It’s been an off kind of day.
One of those days where nothing is really going bad, but nothing is going the way I want it to either. This day has left me feeling down. Not angry or frustrated, but unfocused, unmotivated, dissatisfied.
When I finally got a moment alone (on my way out to pick up dinner because I never got around to cooking) I began to wonder why such a mildly bad day weighed so heavily no me. As I recalled my small struggles, I noticed a pattern in my thoughts.
My mom-brain train of thought:
“Sure it’s lunch time and the sink is still full of breakfast dishes, but at least we have food! People around the world are starving, and in comparison my sink full of dishes should be a blessing.”
“I am so frustrated that I can’t get our school day started – but I saw this video where the kid has to walk two hours to even get to school, so I shouldn’t feel like this is such a big deal.”
“Ugggh it’s taking for.ev.er. to get the kids buckled in the car, but at least we have a car. It’s nothing compared to those who carry all their possessions in their backpack, I shouldn’t be upset about this.”
“I can’t get a moment to relax and unwind – not even in the bath. The kids won’t give me a minute without bursting in with more needs! But I shouldn’t be so bugged. While I’m lying in the bath, there are people lying in the street dying. And there are people struggling with infertility while I’m feeling overstimulated by my kids. I should be less selfish.”
Jesus, be with me as I reflect today.
I see a pattern. You allowed me to call connect my suffering to the ever-more burdensome crosses of others. You gave me an opportunity to suffer for them. To suffer with them.
But instead I said my sufferings don’t count because there’s always someone who has it worse.
I turned away from my own crosses.
I thought I was putting my struggles into perspective. I thought that if I reminded myself how much other people suffer, I would be content with seeing juts how blessed I am.

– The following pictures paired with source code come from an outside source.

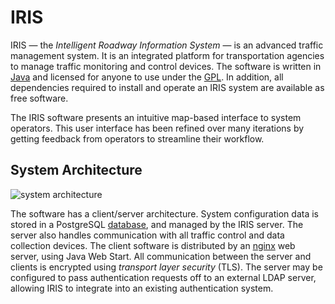 # IRIS

IRIS — the _Intelligent Roadway Information System_ — is an advanced traffic
management system.  It is an integrated platform for transportation agencies to
manage traffic monitoring and control devices.  The software is written in
[Java] and licensed for anyone to use under the [GPL].  In addition, all
dependencies required to install and operate an IRIS system are available as
free software.

The IRIS software presents an intuitive map-based interface to system operators.
This user interface has been refined over many iterations by getting feedback
from operators to streamline their workflow.

## System Architecture

![system architecture](images/architecture.svg)

The software has a client/server architecture.  System configuration data is
stored in a PostgreSQL [database], and managed by the IRIS server.  The server
also handles communication with all traffic control and data collection devices.
The client software is distributed by an [nginx] web server, using Java Web
Start.  All communication between the server and clients is encrypted using
_transport layer security_ (TLS).  The server may be configured to pass
authentication requests off to an external LDAP server, allowing IRIS to
integrate into an existing authentication system.


[database]: database.html
[GPL]: http://www.gnu.org/licenses/old-licenses/gpl-2.0.html
[Java]: http://www.java.com
[nginx]: https://nginx.org/en/
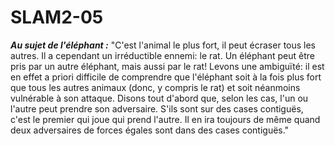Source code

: # SLAM2-05

<strong><em>Au sujet de l'éléphant :</em></strong> "C'est l'animal le plus fort, il peut écraser tous les autres. Il a cependant un irréductible ennemi: le rat. Un éléphant peut être pris par un autre éléphant, mais aussi par le rat! Levons une ambiguïté: il est en effet a priori difficile de comprendre que l'éléphant soit à la fois plus fort que tous les autres animaux (donc, y compris le rat) et soit néanmoins vulnérable à son attaque. Disons tout d'abord que, selon les cas, l'un ou l'autre peut prendre son adversaire. S'ils sont sur des cases contiguës, c'est le premier qui joue qui prend l'autre. Il en ira toujours de même quand deux adversaires de forces égales sont dans des cases contiguës."
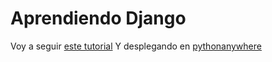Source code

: # Aprendiendo Django
Voy a seguir [este tutorial](https://tutorial.djangogirls.org/es/)
Y desplegando en [pythonanywhere](https://www.pythonanywhere.com/)
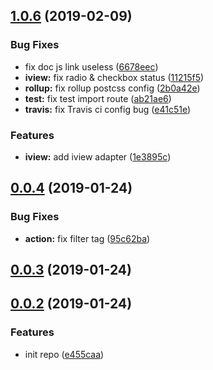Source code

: <a name="1.0.6"></a>
## [1.0.6](https://github.com/HuangXiZhou/former/compare/v0.0.4...v1.0.6) (2019-02-09)


### Bug Fixes

* fix doc js link useless ([6678eec](https://github.com/HuangXiZhou/former/commit/6678eec))
* **iview:** fix radio & checkbox status ([11215f5](https://github.com/HuangXiZhou/former/commit/11215f5))
* **rollup:** fix rollup postcss config ([2b0a42e](https://github.com/HuangXiZhou/former/commit/2b0a42e))
* **test:** fix test import route ([ab21ae6](https://github.com/HuangXiZhou/former/commit/ab21ae6))
* **travis:** fix Travis ci config bug ([e41c51e](https://github.com/HuangXiZhou/former/commit/e41c51e))


### Features

* **iview:** add iview adapter ([1e3895c](https://github.com/HuangXiZhou/former/commit/1e3895c))



<a name="0.0.4"></a>
## [0.0.4](https://github.com/HuangXiZhou/former/compare/v0.0.3...v0.0.4) (2019-01-24)


### Bug Fixes

* **action:** fix filter tag ([95c62ba](https://github.com/HuangXiZhou/former/commit/95c62ba))



<a name="0.0.3"></a>
## [0.0.3](https://github.com/HuangXiZhou/former/compare/v0.0.2...v0.0.3) (2019-01-24)



<a name="0.0.2"></a>
## [0.0.2](https://github.com/HuangXiZhou/former/compare/e455caa...v0.0.2) (2019-01-24)


### Features

* init repo ([e455caa](https://github.com/HuangXiZhou/former/commit/e455caa))



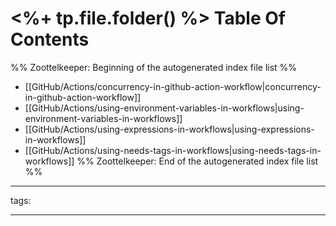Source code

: # <%+ tp.file.folder() %> Table Of Contents



%% Zoottelkeeper: Beginning of the autogenerated index file list  %%
-  [[GitHub/Actions/concurrency-in-github-action-workflow|concurrency-in-github-action-workflow]]
-  [[GitHub/Actions/using-environment-variables-in-workflows|using-environment-variables-in-workflows]]
-  [[GitHub/Actions/using-expressions-in-workflows|using-expressions-in-workflows]]
-  [[GitHub/Actions/using-needs-tags-in-workflows|using-needs-tags-in-workflows]]
%% Zoottelkeeper: End of the autogenerated index file list  %%



---

tags: 

---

But because I didn’t allow myself to accept my small crosses, I never offered You my sufferings, or begged for Your graces. When I told myself: this shouldn’t be bothering me so much, it made me ignore my suffering. I pretended it wasn’t there.
It was my pride.
I was lazy in virtue because I thought my small sacrifices weren’t good enough.
Jesus, You’re not calling me to be a martyr right now. You’re not calling me to carry someone else’s crosses. You’re not calling me to suffer difficult things.
But it doesn’t matter what crosses I am called to take up. You gave me these crosses, in their unique shape and size.
Jesus, You gave me these crosses in their unique shape and size. Tweet this.
Instead of trying to let my small crosses roll off my back, I need to shoulder them. I need to accept them. Embrace them. Acknowledge that no matter how small and insignificant they may seem, they are my crosses.
I need to turn to You.
I need to offer these moments of my life to You.
I can offer them for the relief of those who suffer worse than me. I can offer them in solidarity with Your suffering on the cross and the suffering souls around the world.
Even though I don’t have much to offer, I must offer it! If I see my sacrifices as too insignificant, too menial, too routine, and keep them for myself, I have given You nothing. I don’t have much by way of sacrifices to give You, but I must give You all I have!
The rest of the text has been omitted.